DIRECTIONS FOR THIS TASK: Please print the records below exactly as they are.

──────── DATA RECORDS ────────

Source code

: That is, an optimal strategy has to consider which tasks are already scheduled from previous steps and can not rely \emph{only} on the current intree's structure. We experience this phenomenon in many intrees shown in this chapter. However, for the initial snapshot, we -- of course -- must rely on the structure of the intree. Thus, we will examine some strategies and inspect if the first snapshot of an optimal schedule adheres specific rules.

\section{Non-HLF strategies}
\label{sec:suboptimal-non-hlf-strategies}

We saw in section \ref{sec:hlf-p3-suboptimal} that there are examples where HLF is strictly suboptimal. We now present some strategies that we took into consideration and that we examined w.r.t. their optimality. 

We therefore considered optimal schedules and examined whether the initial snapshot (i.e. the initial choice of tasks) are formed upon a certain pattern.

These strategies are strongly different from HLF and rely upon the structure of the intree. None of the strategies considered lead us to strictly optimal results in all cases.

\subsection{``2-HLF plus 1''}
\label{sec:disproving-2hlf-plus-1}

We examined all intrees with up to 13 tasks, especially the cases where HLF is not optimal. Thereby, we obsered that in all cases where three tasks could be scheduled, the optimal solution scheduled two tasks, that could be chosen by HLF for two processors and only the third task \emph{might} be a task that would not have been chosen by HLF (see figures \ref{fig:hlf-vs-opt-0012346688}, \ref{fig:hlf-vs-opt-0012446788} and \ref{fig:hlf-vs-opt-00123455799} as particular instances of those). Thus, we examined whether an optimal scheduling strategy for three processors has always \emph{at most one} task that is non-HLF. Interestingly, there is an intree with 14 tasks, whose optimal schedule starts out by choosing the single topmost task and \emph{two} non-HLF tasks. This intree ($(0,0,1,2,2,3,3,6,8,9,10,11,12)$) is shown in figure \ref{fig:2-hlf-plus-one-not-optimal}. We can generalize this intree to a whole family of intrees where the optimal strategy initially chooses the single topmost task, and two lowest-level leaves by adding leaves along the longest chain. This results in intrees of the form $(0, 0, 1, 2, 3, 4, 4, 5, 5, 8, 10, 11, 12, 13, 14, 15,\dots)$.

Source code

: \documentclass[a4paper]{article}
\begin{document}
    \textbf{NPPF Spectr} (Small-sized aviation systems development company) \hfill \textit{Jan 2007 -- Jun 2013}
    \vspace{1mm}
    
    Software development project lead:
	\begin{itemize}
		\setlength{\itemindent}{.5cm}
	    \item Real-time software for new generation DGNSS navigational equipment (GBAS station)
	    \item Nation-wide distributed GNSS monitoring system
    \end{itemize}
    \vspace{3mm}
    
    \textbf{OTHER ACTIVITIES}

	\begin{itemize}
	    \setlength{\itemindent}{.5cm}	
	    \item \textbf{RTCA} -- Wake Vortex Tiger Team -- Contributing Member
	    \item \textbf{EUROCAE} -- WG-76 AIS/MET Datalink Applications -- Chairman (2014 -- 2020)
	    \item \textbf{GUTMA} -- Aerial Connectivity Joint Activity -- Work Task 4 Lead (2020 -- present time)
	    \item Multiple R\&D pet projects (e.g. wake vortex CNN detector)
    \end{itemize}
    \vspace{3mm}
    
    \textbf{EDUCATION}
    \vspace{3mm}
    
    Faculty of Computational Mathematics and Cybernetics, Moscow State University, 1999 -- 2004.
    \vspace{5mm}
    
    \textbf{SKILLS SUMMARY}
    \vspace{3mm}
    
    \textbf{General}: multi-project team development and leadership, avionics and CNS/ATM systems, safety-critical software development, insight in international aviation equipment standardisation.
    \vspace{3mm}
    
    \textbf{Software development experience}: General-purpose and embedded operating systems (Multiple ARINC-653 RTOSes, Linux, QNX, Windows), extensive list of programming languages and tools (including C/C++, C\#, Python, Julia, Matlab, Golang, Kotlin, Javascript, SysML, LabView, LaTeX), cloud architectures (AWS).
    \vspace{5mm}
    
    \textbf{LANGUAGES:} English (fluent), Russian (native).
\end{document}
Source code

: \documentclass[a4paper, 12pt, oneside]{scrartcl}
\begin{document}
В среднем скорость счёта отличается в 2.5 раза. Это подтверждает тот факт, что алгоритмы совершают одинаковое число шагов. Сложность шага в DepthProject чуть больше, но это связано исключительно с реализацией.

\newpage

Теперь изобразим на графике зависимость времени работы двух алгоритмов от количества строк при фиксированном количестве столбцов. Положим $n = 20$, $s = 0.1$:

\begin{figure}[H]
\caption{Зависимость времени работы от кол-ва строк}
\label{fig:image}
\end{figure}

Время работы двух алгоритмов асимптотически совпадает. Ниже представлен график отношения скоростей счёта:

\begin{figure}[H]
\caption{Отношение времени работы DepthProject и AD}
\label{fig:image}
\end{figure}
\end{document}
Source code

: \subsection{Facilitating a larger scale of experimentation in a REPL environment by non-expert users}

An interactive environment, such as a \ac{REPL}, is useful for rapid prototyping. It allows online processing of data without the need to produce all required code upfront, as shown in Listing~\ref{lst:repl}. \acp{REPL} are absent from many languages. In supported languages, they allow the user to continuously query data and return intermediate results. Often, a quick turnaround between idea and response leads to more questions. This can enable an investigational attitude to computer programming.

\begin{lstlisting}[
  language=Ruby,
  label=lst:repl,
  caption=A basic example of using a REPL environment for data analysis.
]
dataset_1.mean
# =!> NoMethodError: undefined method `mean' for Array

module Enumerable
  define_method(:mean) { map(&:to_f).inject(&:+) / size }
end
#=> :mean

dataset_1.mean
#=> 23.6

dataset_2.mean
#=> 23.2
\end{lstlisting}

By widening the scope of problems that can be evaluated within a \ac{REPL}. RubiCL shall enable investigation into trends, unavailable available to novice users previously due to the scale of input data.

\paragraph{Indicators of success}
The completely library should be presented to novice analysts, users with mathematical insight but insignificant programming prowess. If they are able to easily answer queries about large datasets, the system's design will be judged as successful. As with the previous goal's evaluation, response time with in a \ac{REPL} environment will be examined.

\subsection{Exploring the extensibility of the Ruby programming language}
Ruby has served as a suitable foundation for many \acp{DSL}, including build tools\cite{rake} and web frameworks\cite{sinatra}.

────────

TASK ANSWER:
Source code

: That is, an optimal strategy has to consider which tasks are already scheduled from previous steps and can not rely \emph{only} on the current intree's structure. We experience this phenomenon in many intrees shown in this chapter. However, for the initial snapshot, we -- of course -- must rely on the structure of the intree. Thus, we will examine some strategies and inspect if the first snapshot of an optimal schedule adheres specific rules.

\section{Non-HLF strategies}
\label{sec:suboptimal-non-hlf-strategies}

We saw in section \ref{sec:hlf-p3-suboptimal} that there are examples where HLF is strictly suboptimal. We now present some strategies that we took into consideration and that we examined w.r.t. their optimality. 

We therefore considered optimal schedules and examined whether the initial snapshot (i.e. the initial choice of tasks) are formed upon a certain pattern.

These strategies are strongly different from HLF and rely upon the structure of the intree. None of the strategies considered lead us to strictly optimal results in all cases.

\subsection{``2-HLF plus 1''}
\label{sec:disproving-2hlf-plus-1}

We examined all intrees with up to 13 tasks, especially the cases where HLF is not optimal. Thereby, we obsered that in all cases where three tasks could be scheduled, the optimal solution scheduled two tasks, that could be chosen by HLF for two processors and only the third task \emph{might} be a task that would not have been chosen by HLF (see figures \ref{fig:hlf-vs-opt-0012346688}, \ref{fig:hlf-vs-opt-0012446788} and \ref{fig:hlf-vs-opt-00123455799} as particular instances of those). Thus, we examined whether an optimal scheduling strategy for three processors has always \emph{at most one} task that is non-HLF. Interestingly, there is an intree with 14 tasks, whose optimal schedule starts out by choosing the single topmost task and \emph{two} non-HLF tasks. This intree ($(0,0,1,2,2,3,3,6,8,9,10,11,12)$) is shown in figure \ref{fig:2-hlf-plus-one-not-optimal}. We can generalize this intree to a whole family of intrees where the optimal strategy initially chooses the single topmost task, and two lowest-level leaves by adding leaves along the longest chain. This results in intrees of the form $(0, 0, 1, 2, 3, 4, 4, 5, 5, 8, 10, 11, 12, 13, 14, 15,\dots)$.

Source code

: \documentclass[a4paper]{article}
\begin{document}
    \textbf{NPPF Spectr} (Small-sized aviation systems development company) \hfill \textit{Jan 2007 -- Jun 2013}
    \vspace{1mm}
    
    Software development project lead:
	\begin{itemize}
		\setlength{\itemindent}{.5cm}
	    \item Real-time software for new generation DGNSS navigational equipment (GBAS station)
	    \item Nation-wide distributed GNSS monitoring system
    \end{itemize}
    \vspace{3mm}
    
    \textbf{OTHER ACTIVITIES}

	\begin{itemize}
	    \setlength{\itemindent}{.5cm}	
	    \item \textbf{RTCA} -- Wake Vortex Tiger Team -- Contributing Member
	    \item \textbf{EUROCAE} -- WG-76 AIS/MET Datalink Applications -- Chairman (2014 -- 2020)
	    \item \textbf{GUTMA} -- Aerial Connectivity Joint Activity -- Work Task 4 Lead (2020 -- present time)
	    \item Multiple R\&D pet projects (e.g. wake vortex CNN detector)
    \end{itemize}
    \vspace{3mm}
    
    \textbf{EDUCATION}
    \vspace{3mm}
    
    Faculty of Computational Mathematics and Cybernetics, Moscow State University, 1999 -- 2004.
    \vspace{5mm}
    
    \textbf{SKILLS SUMMARY}
    \vspace{3mm}
    
    \textbf{General}: multi-project team development and leadership, avionics and CNS/ATM systems, safety-critical software development, insight in international aviation equipment standardisation.
    \vspace{3mm}
    
    \textbf{Software development experience}: General-purpose and embedded operating systems (Multiple ARINC-653 RTOSes, Linux, QNX, Windows), extensive list of programming languages and tools (including C/C++, C\#, Python, Julia, Matlab, Golang, Kotlin, Javascript, SysML, LabView, LaTeX), cloud architectures (AWS).
    \vspace{5mm}
    
    \textbf{LANGUAGES:} English (fluent), Russian (native).
\end{document}
Source code

: \documentclass[a4paper, 12pt, oneside]{scrartcl}
\begin{document}
В среднем скорость счёта отличается в 2.5 раза. Это подтверждает тот факт, что алгоритмы совершают одинаковое число шагов. Сложность шага в DepthProject чуть больше, но это связано исключительно с реализацией.

\newpage

Теперь изобразим на графике зависимость времени работы двух алгоритмов от количества строк при фиксированном количестве столбцов. Положим $n = 20$, $s = 0.1$:

\begin{figure}[H]
\caption{Зависимость времени работы от кол-ва строк}
\label{fig:image}
\end{figure}

Время работы двух алгоритмов асимптотически совпадает. Ниже представлен график отношения скоростей счёта:

\begin{figure}[H]
\caption{Отношение времени работы DepthProject и AD}
\label{fig:image}
\end{figure}
\end{document}
Source code

: \subsection{Facilitating a larger scale of experimentation in a REPL environment by non-expert users}

An interactive environment, such as a \ac{REPL}, is useful for rapid prototyping. It allows online processing of data without the need to produce all required code upfront, as shown in Listing~\ref{lst:repl}. \acp{REPL} are absent from many languages. In supported languages, they allow the user to continuously query data and return intermediate results. Often, a quick turnaround between idea and response leads to more questions. This can enable an investigational attitude to computer programming.

\begin{lstlisting}[
  language=Ruby,
  label=lst:repl,
  caption=A basic example of using a REPL environment for data analysis.
]
dataset_1.mean
# =!> NoMethodError: undefined method `mean' for Array

module Enumerable
  define_method(:mean) { map(&:to_f).inject(&:+) / size }
end
#=> :mean

dataset_1.mean
#=> 23.6

dataset_2.mean
#=> 23.2
\end{lstlisting}

By widening the scope of problems that can be evaluated within a \ac{REPL}. RubiCL shall enable investigation into trends, unavailable available to novice users previously due to the scale of input data.

\paragraph{Indicators of success}
The completely library should be presented to novice analysts, users with mathematical insight but insignificant programming prowess. If they are able to easily answer queries about large datasets, the system's design will be judged as successful. As with the previous goal's evaluation, response time with in a \ac{REPL} environment will be examined.

\subsection{Exploring the extensibility of the Ruby programming language}
Ruby has served as a suitable foundation for many \acp{DSL}, including build tools\cite{rake} and web frameworks\cite{sinatra}.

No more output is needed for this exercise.